DATASET section start

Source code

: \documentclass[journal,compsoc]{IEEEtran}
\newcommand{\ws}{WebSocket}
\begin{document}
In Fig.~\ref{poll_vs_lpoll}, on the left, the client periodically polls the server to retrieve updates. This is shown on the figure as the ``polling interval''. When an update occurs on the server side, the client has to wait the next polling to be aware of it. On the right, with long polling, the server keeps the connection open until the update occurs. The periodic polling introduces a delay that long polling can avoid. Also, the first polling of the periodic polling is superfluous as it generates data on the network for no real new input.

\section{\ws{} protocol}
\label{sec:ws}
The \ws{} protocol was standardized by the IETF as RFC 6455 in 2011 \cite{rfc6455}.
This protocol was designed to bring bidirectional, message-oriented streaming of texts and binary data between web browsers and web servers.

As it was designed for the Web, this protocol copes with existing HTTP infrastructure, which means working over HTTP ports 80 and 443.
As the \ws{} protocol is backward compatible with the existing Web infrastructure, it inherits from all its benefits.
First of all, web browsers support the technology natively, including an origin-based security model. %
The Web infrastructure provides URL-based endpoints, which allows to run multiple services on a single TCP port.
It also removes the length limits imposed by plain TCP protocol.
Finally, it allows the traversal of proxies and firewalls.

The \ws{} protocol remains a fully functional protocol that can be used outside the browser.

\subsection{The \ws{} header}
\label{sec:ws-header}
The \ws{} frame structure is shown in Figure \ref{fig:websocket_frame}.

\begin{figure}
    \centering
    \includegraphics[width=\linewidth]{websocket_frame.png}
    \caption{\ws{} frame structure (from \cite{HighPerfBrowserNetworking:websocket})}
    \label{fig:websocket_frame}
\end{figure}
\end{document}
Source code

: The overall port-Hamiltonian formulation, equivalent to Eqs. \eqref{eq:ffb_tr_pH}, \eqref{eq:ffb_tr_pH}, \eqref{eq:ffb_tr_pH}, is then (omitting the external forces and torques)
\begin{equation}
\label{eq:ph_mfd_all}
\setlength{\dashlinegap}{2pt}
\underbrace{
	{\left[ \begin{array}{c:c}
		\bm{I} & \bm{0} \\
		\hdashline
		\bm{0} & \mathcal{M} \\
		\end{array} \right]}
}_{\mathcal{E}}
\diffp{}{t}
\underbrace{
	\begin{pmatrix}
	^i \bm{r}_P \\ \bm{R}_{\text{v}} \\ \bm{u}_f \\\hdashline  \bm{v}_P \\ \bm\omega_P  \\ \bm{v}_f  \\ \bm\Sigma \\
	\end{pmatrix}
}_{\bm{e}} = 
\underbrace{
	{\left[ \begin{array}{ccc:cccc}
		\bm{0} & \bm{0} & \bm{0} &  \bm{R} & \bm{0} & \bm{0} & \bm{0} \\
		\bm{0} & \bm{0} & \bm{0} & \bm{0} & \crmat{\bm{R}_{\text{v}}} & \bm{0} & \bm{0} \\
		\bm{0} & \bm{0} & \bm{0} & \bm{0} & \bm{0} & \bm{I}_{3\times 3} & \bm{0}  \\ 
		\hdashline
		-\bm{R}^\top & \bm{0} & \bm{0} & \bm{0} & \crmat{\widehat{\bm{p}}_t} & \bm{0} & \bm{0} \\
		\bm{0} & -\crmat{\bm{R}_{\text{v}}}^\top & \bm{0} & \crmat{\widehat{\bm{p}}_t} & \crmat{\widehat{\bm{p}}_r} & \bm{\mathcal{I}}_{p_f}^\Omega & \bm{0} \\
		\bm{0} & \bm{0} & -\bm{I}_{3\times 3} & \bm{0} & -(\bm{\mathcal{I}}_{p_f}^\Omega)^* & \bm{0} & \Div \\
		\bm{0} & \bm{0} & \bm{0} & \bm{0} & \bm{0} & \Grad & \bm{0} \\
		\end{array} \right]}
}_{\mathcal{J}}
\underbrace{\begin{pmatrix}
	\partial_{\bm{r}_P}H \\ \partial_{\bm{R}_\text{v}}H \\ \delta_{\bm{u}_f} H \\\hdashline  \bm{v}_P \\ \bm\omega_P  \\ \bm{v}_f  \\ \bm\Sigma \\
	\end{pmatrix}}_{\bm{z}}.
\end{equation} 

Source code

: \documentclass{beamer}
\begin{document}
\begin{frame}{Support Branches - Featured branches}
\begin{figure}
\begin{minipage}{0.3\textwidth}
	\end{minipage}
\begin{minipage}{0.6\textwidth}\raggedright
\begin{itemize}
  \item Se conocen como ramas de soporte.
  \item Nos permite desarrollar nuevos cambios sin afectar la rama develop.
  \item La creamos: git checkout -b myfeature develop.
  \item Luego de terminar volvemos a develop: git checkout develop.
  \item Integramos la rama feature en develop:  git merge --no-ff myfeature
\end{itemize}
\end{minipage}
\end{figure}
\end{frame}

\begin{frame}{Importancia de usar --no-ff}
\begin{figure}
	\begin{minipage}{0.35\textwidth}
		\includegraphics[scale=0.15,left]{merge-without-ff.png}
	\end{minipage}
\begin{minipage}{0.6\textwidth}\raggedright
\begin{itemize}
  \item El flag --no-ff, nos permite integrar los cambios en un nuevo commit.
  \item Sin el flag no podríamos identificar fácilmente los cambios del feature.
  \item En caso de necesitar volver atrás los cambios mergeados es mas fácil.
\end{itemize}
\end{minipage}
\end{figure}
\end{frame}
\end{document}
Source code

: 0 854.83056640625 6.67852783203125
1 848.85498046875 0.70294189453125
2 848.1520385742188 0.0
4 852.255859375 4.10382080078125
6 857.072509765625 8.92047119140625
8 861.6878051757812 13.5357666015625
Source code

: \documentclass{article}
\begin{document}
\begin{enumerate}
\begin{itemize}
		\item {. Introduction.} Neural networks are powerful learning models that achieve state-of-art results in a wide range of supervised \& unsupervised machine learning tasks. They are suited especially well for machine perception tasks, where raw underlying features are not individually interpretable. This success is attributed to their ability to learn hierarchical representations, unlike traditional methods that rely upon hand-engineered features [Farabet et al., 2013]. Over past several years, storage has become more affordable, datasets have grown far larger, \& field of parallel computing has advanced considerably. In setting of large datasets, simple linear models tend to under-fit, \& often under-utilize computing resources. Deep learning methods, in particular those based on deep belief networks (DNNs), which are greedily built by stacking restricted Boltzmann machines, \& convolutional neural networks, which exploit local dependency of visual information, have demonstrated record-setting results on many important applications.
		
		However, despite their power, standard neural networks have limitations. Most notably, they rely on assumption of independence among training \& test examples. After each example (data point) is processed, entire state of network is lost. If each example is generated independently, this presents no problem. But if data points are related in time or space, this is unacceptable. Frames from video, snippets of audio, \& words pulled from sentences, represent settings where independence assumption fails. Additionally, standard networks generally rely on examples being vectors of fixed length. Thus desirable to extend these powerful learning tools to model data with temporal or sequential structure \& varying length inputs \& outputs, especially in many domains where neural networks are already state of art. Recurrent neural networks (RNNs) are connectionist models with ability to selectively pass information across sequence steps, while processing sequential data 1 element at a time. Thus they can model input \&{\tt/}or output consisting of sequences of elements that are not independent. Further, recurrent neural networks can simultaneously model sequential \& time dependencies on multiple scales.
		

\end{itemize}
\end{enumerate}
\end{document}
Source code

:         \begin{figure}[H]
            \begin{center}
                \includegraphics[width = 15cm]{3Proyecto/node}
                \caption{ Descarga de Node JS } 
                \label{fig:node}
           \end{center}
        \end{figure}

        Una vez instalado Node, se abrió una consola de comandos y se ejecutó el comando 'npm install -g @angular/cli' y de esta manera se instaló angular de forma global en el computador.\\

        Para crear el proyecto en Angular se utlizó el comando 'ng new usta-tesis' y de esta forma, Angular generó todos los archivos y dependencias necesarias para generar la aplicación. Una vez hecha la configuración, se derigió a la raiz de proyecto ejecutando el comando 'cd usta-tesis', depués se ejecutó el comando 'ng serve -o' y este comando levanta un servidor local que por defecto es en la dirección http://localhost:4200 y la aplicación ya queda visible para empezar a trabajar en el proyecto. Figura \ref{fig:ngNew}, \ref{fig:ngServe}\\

DATASET section end

_WORK ORDER_.
In the entries above, how many lines contain the string "infrastructure"? Say only the number.

_REPLY_.
3